● **Try it**:
In the entries that follow, how many lines contain "pasos"? Answer with the number only.

● **Data listing**:
------------------------------

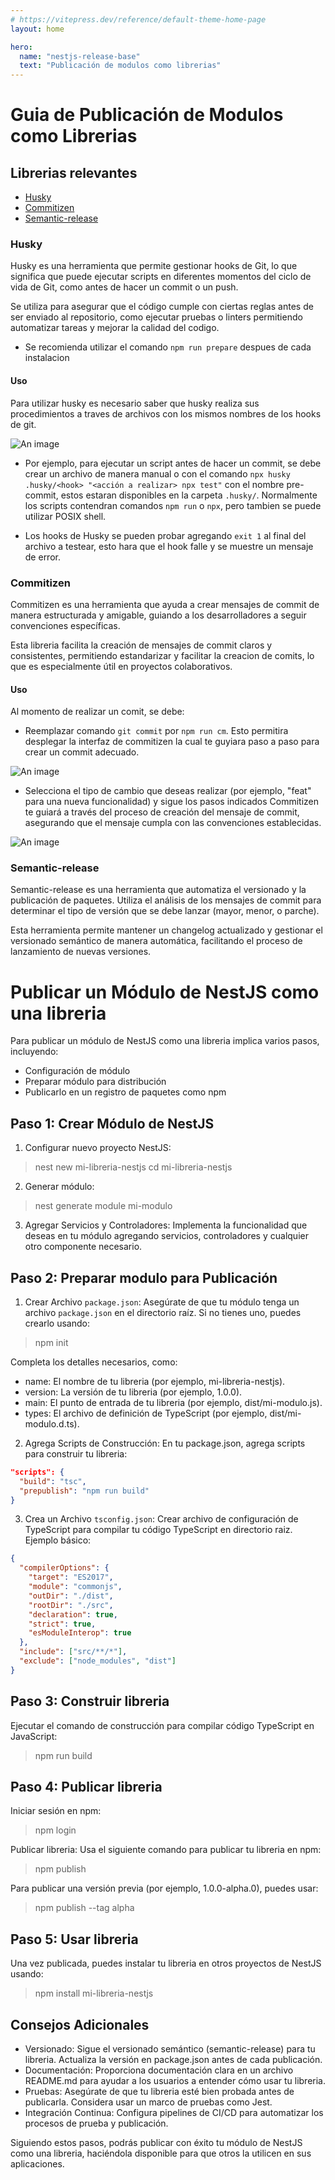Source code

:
 ```yaml
---
# https://vitepress.dev/reference/default-theme-home-page
layout: home

hero:
  name: "nestjs-release-base"
  text: "Publicación de modulos como librerias"
---
```


# Guia de Publicación de Modulos como Librerias

## Librerias relevantes
- [Husky](https://github.com/typicode/husky)
- [Commitizen](https://github.com/commitizen/cz-cli)
- [Semantic-release](https://github.com/semantic-release/semantic-release)

### Husky
  
  Husky es una herramienta que permite gestionar hooks de Git, lo que significa que puede ejecutar scripts en diferentes momentos del ciclo de vida de Git, como antes de hacer un commit o un push.

  Se utiliza para asegurar que el código cumple con ciertas reglas antes de ser enviado al repositorio, como ejecutar pruebas o linters permitiendo automatizar tareas y mejorar la calidad del codigo.

  * Se recomienda utilizar el comando `npm run prepare` despues de cada instalacion

#### Uso

  Para utilizar husky es necesario saber que husky realiza sus procedimientos a traves de archivos con los mismos nombres de los hooks de git.
  
  ![An image](./husky_1.png#center)

  
  - Por ejemplo, para ejecutar un script antes de hacer un commit, se debe crear un archivo de manera manual o con el comando `npx husky .husky/<hook> "<acción a realizar> npx test"` con el nombre pre-commit, estos estaran disponibles en la carpeta `.husky/`. Normalmente los scripts contendran comandos `npm run` o `npx`, pero tambien se puede utilizar POSIX shell.

  - Los hooks de Husky se pueden probar agregando `exit 1` al final del archivo a testear, esto hara que el hook falle y se muestre un mensaje de error.

### Commitizen
 
 Commitizen es una herramienta que ayuda a crear mensajes de commit de manera estructurada y amigable, guiando a los desarrolladores a seguir convenciones específicas.

 Esta libreria facilita la creación de mensajes de commit claros y consistentes, permitiendo estandarizar y facilitar la creacion de comits, lo que es especialmente útil en proyectos colaborativos.

 #### Uso

  Al momento de realizar un comit, se debe:

  - Reemplazar comando `git commit` por `npm run cm`. Esto permitira desplegar la interfaz de commitizen la cual te guyiara paso a paso para crear un commit adecuado.

  ![An image](./commitizen_1.png)

  - Selecciona el tipo de cambio que deseas realizar (por ejemplo, "feat" para una nueva funcionalidad) y sigue los pasos indicados Commitizen te guiará a través del proceso de creación del mensaje de commit, asegurando que el mensaje cumpla con las convenciones establecidas.

  ![An image](./commitizen_2.png)

### Semantic-release

  Semantic-release es una herramienta que automatiza el versionado y la publicación de paquetes. Utiliza el análisis de los mensajes de commit para determinar el tipo de versión que se debe lanzar (mayor, menor, o parche).

  Esta herramienta permite mantener un changelog actualizado y gestionar el versionado semántico de manera automática, facilitando el proceso de lanzamiento de nuevas versiones.

# Publicar un Módulo de NestJS como una libreria

Para publicar un módulo de NestJS como una libreria implica varios pasos, incluyendo:
 - Configuración de módulo
 - Preparar módulo para distribución
 - Publicarlo en un registro de paquetes como npm

## Paso 1: Crear Módulo de NestJS

1. Configurar nuevo proyecto NestJS:

>nest new mi-libreria-nestjs
>cd mi-libreria-nestjs

2. Generar módulo:

>nest generate module mi-modulo

3. Agregar Servicios y Controladores: Implementa la funcionalidad que deseas en tu módulo agregando servicios, controladores y cualquier otro componente necesario.

## Paso 2: Preparar modulo para Publicación

1. Crear Archivo `package.json`: Asegúrate de que tu módulo tenga un archivo `package.json` en el directorio raíz. Si no tienes uno, puedes crearlo usando:

>npm init

Completa los detalles necesarios, como:

  - name: El nombre de tu libreria (por ejemplo, mi-libreria-nestjs).
  - version: La versión de tu libreria (por ejemplo, 1.0.0).
  - main: El punto de entrada de tu libreria (por ejemplo, dist/mi-modulo.js).
  - types: El archivo de definición de TypeScript (por ejemplo, dist/mi-modulo.d.ts).

2. Agrega Scripts de Construcción: En tu package.json, agrega scripts para construir tu libreria:

```json
"scripts": {
  "build": "tsc",
  "prepublish": "npm run build"
}
```

3. Crea un Archivo `tsconfig.json`: Crear archivo de configuración de TypeScript para compilar tu código TypeScript en directorio raiz. Ejemplo básico:

```json
{
  "compilerOptions": {
    "target": "ES2017",
    "module": "commonjs",
    "outDir": "./dist",
    "rootDir": "./src",
    "declaration": true,
    "strict": true,
    "esModuleInterop": true
  },
  "include": ["src/**/*"],
  "exclude": ["node_modules", "dist"]
}
```

## Paso 3: Construir libreria

Ejecutar el comando de construcción para compilar código TypeScript en JavaScript:

>npm run build

## Paso 4: Publicar libreria

Iniciar sesión en npm:

>npm login

Publicar libreria: Usa el siguiente comando para publicar tu libreria en npm:

>npm publish

Para publicar una versión previa (por ejemplo, 1.0.0-alpha.0), puedes usar:

>npm publish --tag alpha

## Paso 5: Usar libreria

Una vez publicada, puedes instalar tu libreria en otros proyectos de NestJS usando:

>npm install mi-libreria-nestjs


## Consejos Adicionales

 - Versionado: Sigue el versionado semántico (semantic-release) para tu libreria. Actualiza la versión en package.json antes de cada publicación.
 - Documentación: Proporciona documentación clara en un archivo README.md para ayudar a los usuarios a entender cómo usar tu libreria.
 - Pruebas: Asegúrate de que tu libreria esté bien probada antes de publicarla. Considera usar un marco de pruebas como Jest.
 - Integración Continua: Configura pipelines de CI/CD para automatizar los procesos de prueba y publicación.

Siguiendo estos pasos, podrás publicar con éxito tu módulo de NestJS como una libreria, haciéndola disponible para que otros la utilicen en sus aplicaciones.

------------------------------

● **Output below**:
3